▶ [WORK TO COMPLETE]
Tell how many lines in the following entries include the word "media", giving the figure alone.

Entries taken from a collection
--------

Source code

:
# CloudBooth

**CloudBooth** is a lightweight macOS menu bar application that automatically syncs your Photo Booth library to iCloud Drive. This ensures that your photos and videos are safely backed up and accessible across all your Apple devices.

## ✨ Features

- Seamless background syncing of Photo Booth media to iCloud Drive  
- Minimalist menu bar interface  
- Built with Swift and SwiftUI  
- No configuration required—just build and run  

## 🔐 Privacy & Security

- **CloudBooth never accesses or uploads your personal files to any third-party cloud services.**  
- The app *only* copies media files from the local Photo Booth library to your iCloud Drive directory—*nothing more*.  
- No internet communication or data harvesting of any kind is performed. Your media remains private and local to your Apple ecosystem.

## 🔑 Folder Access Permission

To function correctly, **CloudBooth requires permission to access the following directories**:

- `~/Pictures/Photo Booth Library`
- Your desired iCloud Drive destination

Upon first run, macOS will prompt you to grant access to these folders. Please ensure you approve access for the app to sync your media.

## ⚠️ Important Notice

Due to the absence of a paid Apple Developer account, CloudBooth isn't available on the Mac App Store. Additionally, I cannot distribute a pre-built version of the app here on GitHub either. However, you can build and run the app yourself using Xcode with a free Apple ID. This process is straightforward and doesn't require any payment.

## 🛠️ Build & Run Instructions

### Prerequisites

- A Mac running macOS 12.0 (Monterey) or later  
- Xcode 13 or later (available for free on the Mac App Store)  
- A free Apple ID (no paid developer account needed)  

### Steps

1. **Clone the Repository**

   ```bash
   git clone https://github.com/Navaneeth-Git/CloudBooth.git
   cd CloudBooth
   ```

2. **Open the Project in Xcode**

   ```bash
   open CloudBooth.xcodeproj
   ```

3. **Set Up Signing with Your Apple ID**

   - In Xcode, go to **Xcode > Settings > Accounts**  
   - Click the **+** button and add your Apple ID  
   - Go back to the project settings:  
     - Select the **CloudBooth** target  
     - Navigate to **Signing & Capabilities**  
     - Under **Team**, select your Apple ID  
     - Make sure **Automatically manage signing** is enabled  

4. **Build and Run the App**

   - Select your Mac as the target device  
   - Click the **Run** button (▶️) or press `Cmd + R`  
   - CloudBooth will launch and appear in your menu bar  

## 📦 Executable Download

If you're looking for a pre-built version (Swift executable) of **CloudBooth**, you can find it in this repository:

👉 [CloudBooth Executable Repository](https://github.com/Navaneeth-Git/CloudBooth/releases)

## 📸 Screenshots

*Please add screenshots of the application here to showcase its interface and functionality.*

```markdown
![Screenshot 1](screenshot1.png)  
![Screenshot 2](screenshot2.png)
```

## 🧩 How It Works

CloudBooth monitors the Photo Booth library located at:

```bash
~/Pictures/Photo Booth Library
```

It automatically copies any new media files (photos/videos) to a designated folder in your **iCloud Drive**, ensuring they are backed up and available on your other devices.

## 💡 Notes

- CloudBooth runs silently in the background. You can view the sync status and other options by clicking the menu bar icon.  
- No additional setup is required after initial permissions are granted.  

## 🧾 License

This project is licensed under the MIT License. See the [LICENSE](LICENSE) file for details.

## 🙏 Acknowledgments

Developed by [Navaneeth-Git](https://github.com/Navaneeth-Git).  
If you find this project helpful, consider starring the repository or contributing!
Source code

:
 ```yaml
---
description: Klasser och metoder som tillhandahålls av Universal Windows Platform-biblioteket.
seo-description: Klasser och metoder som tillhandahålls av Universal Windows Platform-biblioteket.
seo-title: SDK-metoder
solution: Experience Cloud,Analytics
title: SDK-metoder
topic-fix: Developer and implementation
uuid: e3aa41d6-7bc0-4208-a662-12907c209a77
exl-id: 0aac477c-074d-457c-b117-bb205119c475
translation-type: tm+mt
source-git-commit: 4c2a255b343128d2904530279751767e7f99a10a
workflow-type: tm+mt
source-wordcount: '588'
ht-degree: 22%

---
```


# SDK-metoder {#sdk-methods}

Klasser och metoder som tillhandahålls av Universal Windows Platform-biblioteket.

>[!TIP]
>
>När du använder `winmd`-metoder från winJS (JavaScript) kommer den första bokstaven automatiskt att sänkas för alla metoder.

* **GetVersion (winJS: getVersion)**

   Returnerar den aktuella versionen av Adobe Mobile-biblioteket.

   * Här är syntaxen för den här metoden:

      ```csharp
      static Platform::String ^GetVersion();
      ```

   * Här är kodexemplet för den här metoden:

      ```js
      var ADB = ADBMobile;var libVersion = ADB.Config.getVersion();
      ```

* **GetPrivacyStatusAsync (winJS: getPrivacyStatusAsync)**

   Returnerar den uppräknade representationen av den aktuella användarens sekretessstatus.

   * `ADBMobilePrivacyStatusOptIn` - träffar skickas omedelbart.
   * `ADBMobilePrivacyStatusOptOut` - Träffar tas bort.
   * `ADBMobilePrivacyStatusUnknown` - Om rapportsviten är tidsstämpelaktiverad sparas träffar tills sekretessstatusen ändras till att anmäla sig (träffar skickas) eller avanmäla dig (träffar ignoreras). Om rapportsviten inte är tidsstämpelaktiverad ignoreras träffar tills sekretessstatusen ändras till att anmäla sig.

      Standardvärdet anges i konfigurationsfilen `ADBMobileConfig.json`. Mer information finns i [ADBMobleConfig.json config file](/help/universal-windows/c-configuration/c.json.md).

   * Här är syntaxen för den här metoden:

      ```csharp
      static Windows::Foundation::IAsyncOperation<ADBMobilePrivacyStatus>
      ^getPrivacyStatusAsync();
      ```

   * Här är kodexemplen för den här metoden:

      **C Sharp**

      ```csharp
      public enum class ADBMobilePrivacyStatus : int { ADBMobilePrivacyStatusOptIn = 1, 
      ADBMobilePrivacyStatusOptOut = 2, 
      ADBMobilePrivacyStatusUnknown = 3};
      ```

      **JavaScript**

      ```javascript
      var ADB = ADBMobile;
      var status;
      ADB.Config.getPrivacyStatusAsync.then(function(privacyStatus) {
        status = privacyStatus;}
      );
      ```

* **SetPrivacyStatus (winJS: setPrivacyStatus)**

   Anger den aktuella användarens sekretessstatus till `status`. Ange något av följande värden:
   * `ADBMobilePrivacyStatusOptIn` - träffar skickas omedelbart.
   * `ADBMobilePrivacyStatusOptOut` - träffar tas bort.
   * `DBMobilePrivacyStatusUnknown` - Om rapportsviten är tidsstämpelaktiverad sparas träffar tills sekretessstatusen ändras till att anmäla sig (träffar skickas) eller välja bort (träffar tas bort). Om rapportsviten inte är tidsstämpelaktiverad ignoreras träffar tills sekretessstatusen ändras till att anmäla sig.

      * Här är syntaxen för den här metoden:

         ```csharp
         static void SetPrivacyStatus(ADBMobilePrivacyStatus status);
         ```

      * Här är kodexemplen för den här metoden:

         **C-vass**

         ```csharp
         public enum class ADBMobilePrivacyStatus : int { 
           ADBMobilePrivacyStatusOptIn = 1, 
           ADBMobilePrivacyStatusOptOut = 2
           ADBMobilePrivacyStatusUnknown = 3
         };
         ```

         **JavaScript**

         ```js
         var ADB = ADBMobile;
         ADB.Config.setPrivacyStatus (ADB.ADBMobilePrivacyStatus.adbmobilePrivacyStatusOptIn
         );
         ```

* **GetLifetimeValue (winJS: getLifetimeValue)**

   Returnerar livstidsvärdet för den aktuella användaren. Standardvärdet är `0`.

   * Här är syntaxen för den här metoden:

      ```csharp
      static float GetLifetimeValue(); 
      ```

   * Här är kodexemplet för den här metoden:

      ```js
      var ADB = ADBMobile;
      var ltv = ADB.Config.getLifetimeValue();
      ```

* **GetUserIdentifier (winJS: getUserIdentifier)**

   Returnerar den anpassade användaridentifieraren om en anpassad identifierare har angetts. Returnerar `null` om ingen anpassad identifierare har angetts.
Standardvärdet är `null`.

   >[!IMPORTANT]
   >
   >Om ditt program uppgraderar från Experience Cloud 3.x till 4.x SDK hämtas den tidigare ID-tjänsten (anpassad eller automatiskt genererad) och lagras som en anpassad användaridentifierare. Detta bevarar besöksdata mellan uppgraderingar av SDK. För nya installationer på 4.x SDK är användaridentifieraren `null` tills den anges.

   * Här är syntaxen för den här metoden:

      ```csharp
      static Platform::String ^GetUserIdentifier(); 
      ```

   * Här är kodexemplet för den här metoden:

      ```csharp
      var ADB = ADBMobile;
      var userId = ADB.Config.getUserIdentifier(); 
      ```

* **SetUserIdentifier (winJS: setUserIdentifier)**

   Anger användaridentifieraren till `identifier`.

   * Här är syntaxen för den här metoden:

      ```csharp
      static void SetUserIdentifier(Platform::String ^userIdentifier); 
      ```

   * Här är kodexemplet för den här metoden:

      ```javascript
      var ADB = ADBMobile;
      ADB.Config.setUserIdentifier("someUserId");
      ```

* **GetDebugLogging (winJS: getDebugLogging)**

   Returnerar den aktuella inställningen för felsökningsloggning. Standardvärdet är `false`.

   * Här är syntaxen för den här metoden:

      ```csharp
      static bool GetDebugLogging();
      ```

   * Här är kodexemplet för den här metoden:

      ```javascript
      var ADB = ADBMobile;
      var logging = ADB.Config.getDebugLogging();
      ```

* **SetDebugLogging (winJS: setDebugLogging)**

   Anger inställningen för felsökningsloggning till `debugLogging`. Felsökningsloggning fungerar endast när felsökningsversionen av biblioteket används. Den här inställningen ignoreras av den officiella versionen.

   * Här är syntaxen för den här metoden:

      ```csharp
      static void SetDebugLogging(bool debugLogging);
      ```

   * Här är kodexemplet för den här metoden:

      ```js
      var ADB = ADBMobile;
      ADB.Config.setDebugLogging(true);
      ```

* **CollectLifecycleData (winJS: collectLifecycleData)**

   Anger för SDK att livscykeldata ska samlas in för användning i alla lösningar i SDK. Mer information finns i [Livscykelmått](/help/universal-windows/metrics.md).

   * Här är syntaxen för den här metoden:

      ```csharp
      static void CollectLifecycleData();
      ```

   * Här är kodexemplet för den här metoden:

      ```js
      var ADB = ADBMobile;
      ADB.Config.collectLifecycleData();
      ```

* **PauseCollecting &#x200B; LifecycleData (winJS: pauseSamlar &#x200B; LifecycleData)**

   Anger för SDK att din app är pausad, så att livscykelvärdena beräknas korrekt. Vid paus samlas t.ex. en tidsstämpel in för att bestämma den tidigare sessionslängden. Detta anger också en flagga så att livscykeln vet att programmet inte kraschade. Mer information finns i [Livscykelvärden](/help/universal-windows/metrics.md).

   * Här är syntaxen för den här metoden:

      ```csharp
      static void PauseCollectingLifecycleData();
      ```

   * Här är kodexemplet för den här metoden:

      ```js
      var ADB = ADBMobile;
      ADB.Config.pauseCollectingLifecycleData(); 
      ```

--------

▶ [RESPONSE TO THIS EXERCISE]
5